▶ _Extracted entries_
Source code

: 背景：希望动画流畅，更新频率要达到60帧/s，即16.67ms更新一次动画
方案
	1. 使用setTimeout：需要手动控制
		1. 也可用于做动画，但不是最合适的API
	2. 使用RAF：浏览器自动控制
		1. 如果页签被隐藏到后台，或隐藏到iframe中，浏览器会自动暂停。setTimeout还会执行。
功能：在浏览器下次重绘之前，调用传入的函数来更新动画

▶ _Problem requirements_
Reproduce the data. Keep it exact.

▶ _Task response_
Source code

: 背景：希望动画流畅，更新频率要达到60帧/s，即16.67ms更新一次动画
方案
	1. 使用setTimeout：需要手动控制
		1. 也可用于做动画，但不是最合适的API
	2. 使用RAF：浏览器自动控制
		1. 如果页签被隐藏到后台，或隐藏到iframe中，浏览器会自动暂停。setTimeout还会执行。
功能：在浏览器下次重绘之前，调用传入的函数来更新动画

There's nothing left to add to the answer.